O efeito Dunning Kruger pode ser resumido em uma frase: Quanto menos sabemos, mais cremos saber. É um viés cognitivo que segundo o qual quanto menos uma pessoa domina determinada habilidade, mais ela superestima isto. Como resultado, pessoas assim tendem a ser “ultracrepidianos”. Pessoas que opinam em tudo mesmo sem saber direito do que se trata, mas acham que sabem muito mais que a média sabe.

O problema é que as pessoas vítimas do Efeito Dunning Kruger não se limitam a opinar ou sugerir, mas tentam impor suas ideias como se fossem verdades absolutas, fazendo com que os outros passem por incompetentes ou ignorantes. Lidar com essas pessoas é difícil porque elas tendem a ter o pensamento muito rígido.

O ladrão que tentou ficar invisível com suco de limão

Em 1990 um fato curioso aconteceu na cidade de Pittsburgh. Um homem de quase 44 anos, roubou um banco sem qualquer recurso que escondesse sua identidade. Obviamente, logo foi preso.

O ladrão “corajoso” chamava-se McArthur Wheeler, ele confessou que aplicou suco de limão em seu rosto, pois assim ficaria invisível para câmeras. “Mas eu passei suco de limão no rosto!”, falou surpreso.

Os policiais descobriram  que a sugestão do suco de limão para a invisibilidade foi de dois amigos de Wheeler, que brincavam sobre roubar um banco usando esta técnica. Wheeler para provar que era possível, tirou uma foto após aplicar o suco no rosto e não apareceu nela ( possivelmente por algum erro de posição da câmera, obviamente). Essa a prova de que estava certo e que era possível sim um assalto ao banco desta maneira.

A história chegou ao ouvido do psicólogo social e professor da Universidade de Cornell, David Dunning, que mal acreditava no que ouviu. Aquilo fez ele se questionar: É possível que minha própria incompetência me impeça de ver a minha incompetência?

Então, junto de Justin Kruger, realizou uma série de experimentos analisando a questão.

O estudo que deu origem ao efeito Dunning Kruger

Em uma série de quatro experimentos, esses psicólogos analisaram  a competência das pessoas no campo da gramática, raciocínio lógico e humor. Os participantes foram solicitados a estimar seu nível de competência em cada um desses campos. Em seguida, em seguida precisaram  realizar uma série de testes avaliando essas competências.

Os pesquisadores notaram que quanto maior a competência de uma pessoa, menos consciente ela estava disso. As pessoas mais competentes costumavam subestimar suas habilidades e conhecimentos. Assim surgiu o efeito Dunning Kruger.

Os psicólogos concluíram que pessoas incompetentes em certas áreas do conhecimento:

– São incapazes de detectar e reconhecer sua incompetência.

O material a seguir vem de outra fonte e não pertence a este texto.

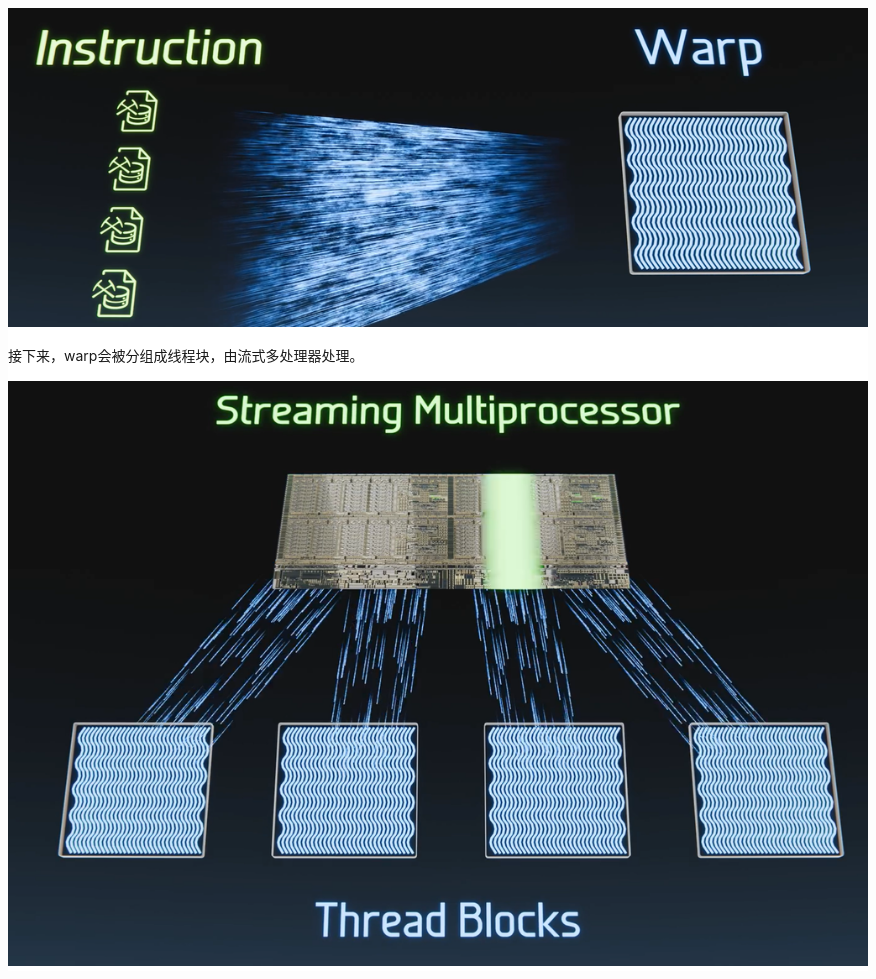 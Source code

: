 ![image-20250220002227808](images\image-20250220002227808.png)

接下来，warp会被分组成线程块，由流式多处理器处理。

![image-20250220002258950](images\image-20250220002258950.png)
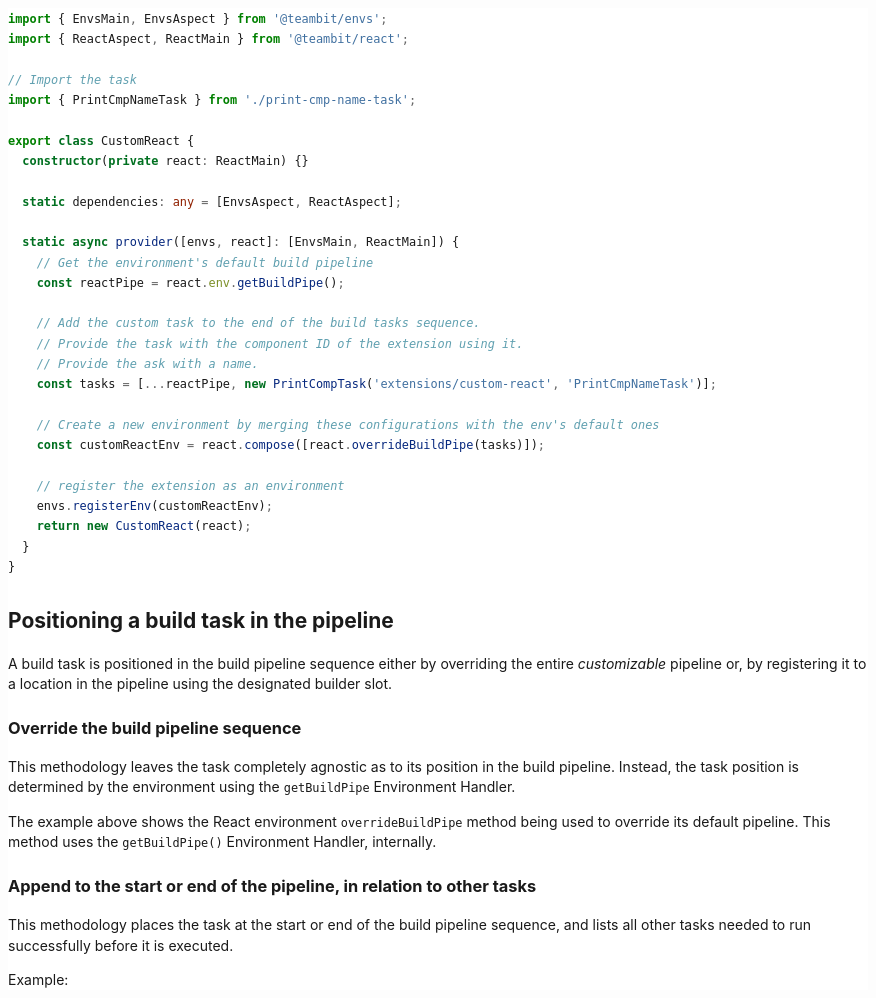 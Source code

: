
 ```ts title="customized-react.extension.ts"
import { EnvsMain, EnvsAspect } from '@teambit/envs';
import { ReactAspect, ReactMain } from '@teambit/react';

// Import the task
import { PrintCmpNameTask } from './print-cmp-name-task';

export class CustomReact {
  constructor(private react: ReactMain) {}

  static dependencies: any = [EnvsAspect, ReactAspect];

  static async provider([envs, react]: [EnvsMain, ReactMain]) {
    // Get the environment's default build pipeline
    const reactPipe = react.env.getBuildPipe();

    // Add the custom task to the end of the build tasks sequence.
    // Provide the task with the component ID of the extension using it.
    // Provide the ask with a name.
    const tasks = [...reactPipe, new PrintCompTask('extensions/custom-react', 'PrintCmpNameTask')];

    // Create a new environment by merging these configurations with the env's default ones
    const customReactEnv = react.compose([react.overrideBuildPipe(tasks)]);

    // register the extension as an environment
    envs.registerEnv(customReactEnv);
    return new CustomReact(react);
  }
}
```

## Positioning a build task in the pipeline

A build task is positioned in the build pipeline sequence either by overriding the entire _customizable_ pipeline or, by registering it to a location in the pipeline using the designated builder slot.

### Override the build pipeline sequence

This methodology leaves the task completely agnostic as to its position in the build pipeline. Instead, the task position is determined by the environment using the `getBuildPipe` Environment Handler.

The example above shows the React environment `overrideBuildPipe` method being used to override its default pipeline. This method uses the `getBuildPipe()` Environment Handler, internally.

### Append to the start or end of the pipeline, in relation to other tasks

This methodology places the task at the start or end of the build pipeline sequence, and lists all other tasks needed to run successfully before it is executed.

Example:
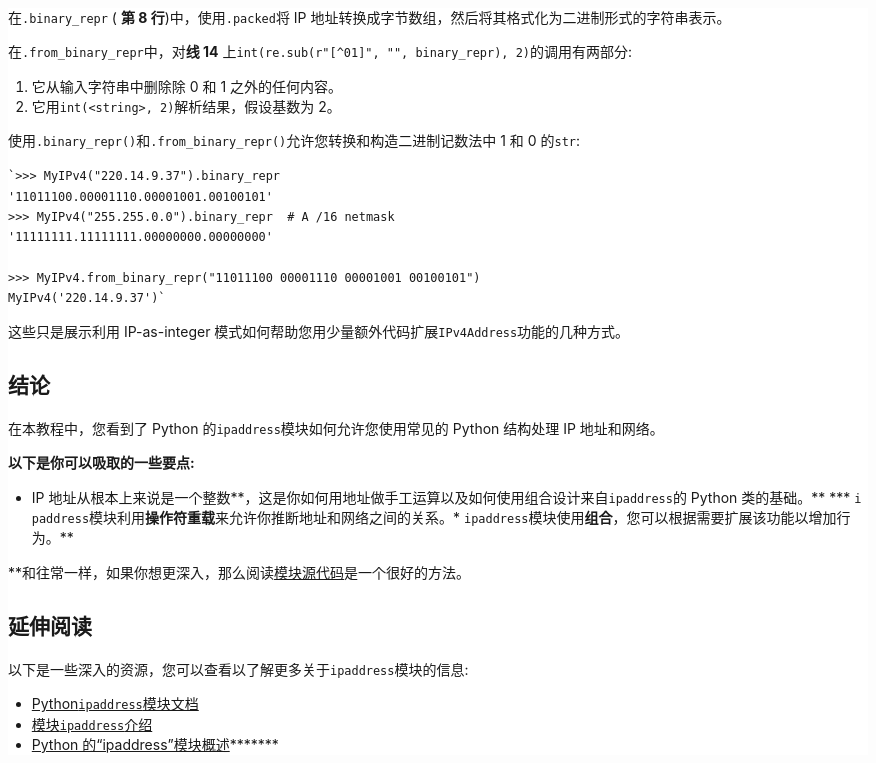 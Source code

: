 在`.binary_repr` ( **第 8 行**)中，使用`.packed`将 IP 地址转换成字节数组，然后将其格式化为二进制形式的字符串表示。

在`.from_binary_repr`中，对**线 14** 上`int(re.sub(r"[^01]", "", binary_repr), 2)`的调用有两部分:

1.  它从输入字符串中删除除 0 和 1 之外的任何内容。
2.  它用`int(<string>, 2)`解析结果，假设基数为 2。

使用`.binary_repr()`和`.from_binary_repr()`允许您转换和构造二进制记数法中 1 和 0 的`str`:

>>>

```
`>>> MyIPv4("220.14.9.37").binary_repr
'11011100.00001110.00001001.00100101'
>>> MyIPv4("255.255.0.0").binary_repr  # A /16 netmask
'11111111.11111111.00000000.00000000'

>>> MyIPv4.from_binary_repr("11011100 00001110 00001001 00100101")
MyIPv4('220.14.9.37')` 
```

这些只是展示利用 IP-as-integer 模式如何帮助您用少量额外代码扩展`IPv4Address`功能的几种方式。

## 结论

在本教程中，您看到了 Python 的`ipaddress`模块如何允许您使用常见的 Python 结构处理 IP 地址和网络。

**以下是你可以吸取的一些要点:**

*   IP 地址从根本上来说是一个整数**，这是你如何用地址做手工运算以及如何使用组合设计来自`ipaddress`的 Python 类的基础。**
***   `ipaddress`模块利用**操作符重载**来允许你推断地址和网络之间的关系。*   `ipaddress`模块使用**组合**，您可以根据需要扩展该功能以增加行为。**

 **和往常一样，如果你想更深入，那么阅读[模块源代码](https://github.com/python/cpython/blob/master/Lib/ipaddress.py)是一个很好的方法。

## 延伸阅读

以下是一些深入的资源，您可以查看以了解更多关于`ipaddress`模块的信息:

*   [Python`ipaddress`模块文档](https://docs.python.org/3/library/ipaddress.html)
*   [模块`ipaddress`介绍](https://docs.python.org/3/howto/ipaddress.html#ipaddress-howto)
*   [Python 的“ipaddress”模块概述](https://dbader.org/blog/python-ipaddress-module)******* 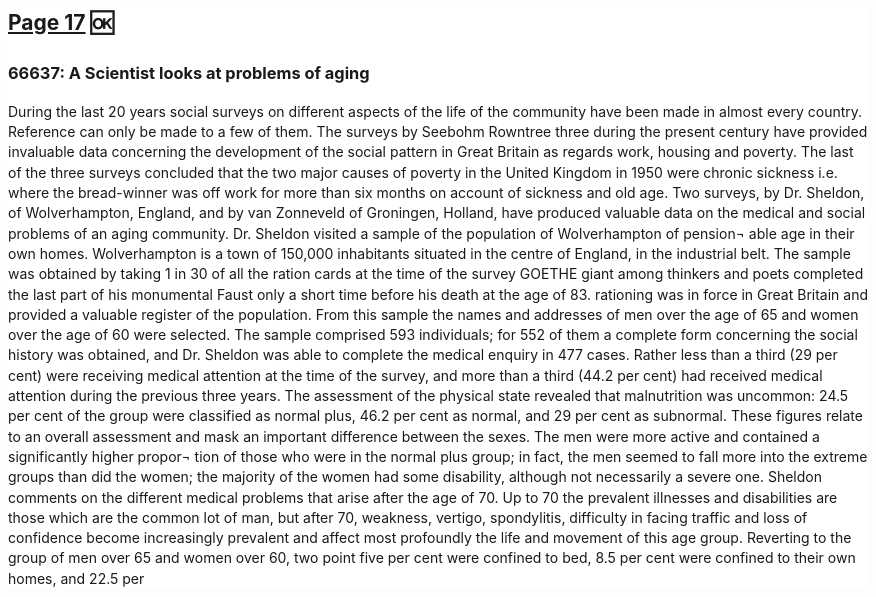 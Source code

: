 ## [Page 17](https://demo.humlab.umu.se/courier/078349engo.pdf#page=17) 🆗
### 66637: A Scientist looks at problems of aging
During the last 20 years social surveys on different
aspects of the life of the community have been made in
almost every country. Reference can only be made to a
few of them. The surveys by Seebohm Rowntree three
during the present century have provided invaluable
data concerning the development of the social pattern in
Great Britain as regards work, housing and poverty. The
last of the three surveys concluded that the two major
causes of poverty in the United Kingdom in 1950 were
chronic sickness i.e. where the bread-winner was off
work for more than six months on account of sickness
and old age.
Two surveys, by Dr. Sheldon, of Wolverhampton,
England, and by van Zonneveld of Groningen, Holland,
have produced valuable data on the medical and social
problems of an aging community. Dr. Sheldon visited a
sample of the population of Wolverhampton of pension¬
able age in their own homes. Wolverhampton is a town
of 150,000 inhabitants situated in the centre of England,
in the industrial belt. The sample was obtained by taking
1 in 30 of all the ration cards at the time of the survey
GOETHE
giant among thinkers and
poets completed the last part
of his monumental Faust
only a short time before his
death at the age of 83.
rationing was in force in Great Britain and provided a
valuable register of the population. From this sample
the names and addresses of men over the age of 65 and
women over the age of 60 were selected. The sample
comprised 593 individuals; for 552 of them a complete
form concerning the social history was obtained, and
Dr. Sheldon was able to complete the medical enquiry in
477 cases.
Rather less than a third (29 per cent) were receiving
medical attention at the time of the survey, and more
than a third (44.2 per cent) had received medical attention
during the previous three years. The assessment of the
physical state revealed that malnutrition was uncommon:
24.5 per cent of the group were classified as normal plus,
46.2 per cent as normal, and 29 per cent as subnormal.
These figures relate to an overall assessment and mask
an important difference between the sexes. The men were
more active and contained a significantly higher propor¬
tion of those who were in the normal plus group; in fact,
the men seemed to fall more into the extreme groups
than did the women; the majority of the women had
some disability, although not necessarily a severe one.
Sheldon comments on the different medical problems
that arise after the age of 70. Up to 70 the prevalent
illnesses and disabilities are those which are the common
lot of man, but after 70, weakness, vertigo, spondylitis,
difficulty in facing traffic and loss of confidence become
increasingly prevalent and affect most profoundly the life
and movement of this age group.
Reverting to the group of men over 65 and women over
60, two point five per cent were confined to bed, 8.5
per cent were confined to their own homes, and 22.5 per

– Geralmente não reconhecem a competência das outras pessoas.

A boa notícia é que este efeito diminui a medida que a pessoa incrementa seu nível de competência, já que também passa a ser mais consciente de suas limitações.

Por que quanto menos sabemos, mais cremos saber?

O problema dessa percepção irreal é que para fazer algo certo, precisamos de um grau mínimo de habilidades e competências que nos possibilite estimar com certo grau de precisão qual será nosso desempenho na tarefa.

Uma pessoa pode imaginar que canta lindamente porque não tem conhecimento sobre música, não sabe o que é estar no tom certo, nem o que seja harmonia. Isso fará ela dizer a si mesma que canta como os anjos, mesmo cantando mal.

O mesmo acontece com a gramática. Se nunca estudamos a fundo o assunto, acharemos que os fenômenos linguísticos são resumidos em certo ou errado. E faremos correções descontextualizadas dos textos alheios.

O efeito Dunning-Kruger pode ser visto em todas as áreas da vida. Um estudo realizado na Universidade de Wellington, aponta que 80 por cento dos motoristas se sentem acima da média. Isto é matematicamente impossível, pois se 80 por cento dos motoristas estão acima da média, eles formariam a média e portanto, estariam na média.

Na prática, acreditamos que tudo é necessário opinar como se já soubéssemos. Isto nos tornamos pessoas tendenciosas que se aproximam do conhecimento e emitem opiniões como se fossem verdades absolutas.

Como minimizar o Efeito Dunning Kruger para o nosso próprio bem

Todos cometemos erros por falta de cálculo, conhecimento e previsão. A história está repleta de erros épicos como a famosa Torre de Pisa, que começou a declinar antes mesmo da obra acabar. Não faz muito tempo o Governo Francês gastou 15 milhões de euros para comprar 2 mil trens novos e descobriu que era demais para apenas mil e duzentas estações.

No nosso dia a dia, podemos cometer erros por falta de experiência e subestimarmos nossa capacidade. Os erros não são negativos e não devemos fugir deles, mas podemos transformá-los em ferramentas de aprendizado. Porém, você não precisa ficar tropeçando continuamente nos mesmo erros! Devemos ficar atentos a esse viés cognitivo, porque a incompetência e falta de autocrítica não só farão  que cheguemos a conclusões precipitadas como também nos fará tomar atitudes que nos causaram danos.

Isso significa saber que a culpa por nossos fracassos nem sempre é dos outros, por vezes é de nossa falta de autocrítica. Para minimizar o efeito Dunning-Kruger  e não ser aquela pessoa que opina sobre tudo sem ter ideia de nada, o mais importante é aplicar estas regras simples.

– Estar consciente pelo menos desse efeito cognitivo.

– Deixar sempre um espaço para a dúvida, para as formas diferentes de saber e pensar as coisas.

– Opinar sempre com respeito ao demais. Por mais segura que esteja de sua ideia, expor sem precisar impor!

Devemos lembrar que ninguém é especialista em todas as áreas da vida. Todos temos carências e ignoramos muitas coisas. Por tanto, a melhor coisa é encarar a vida com humildade e atitude de um aprendiz.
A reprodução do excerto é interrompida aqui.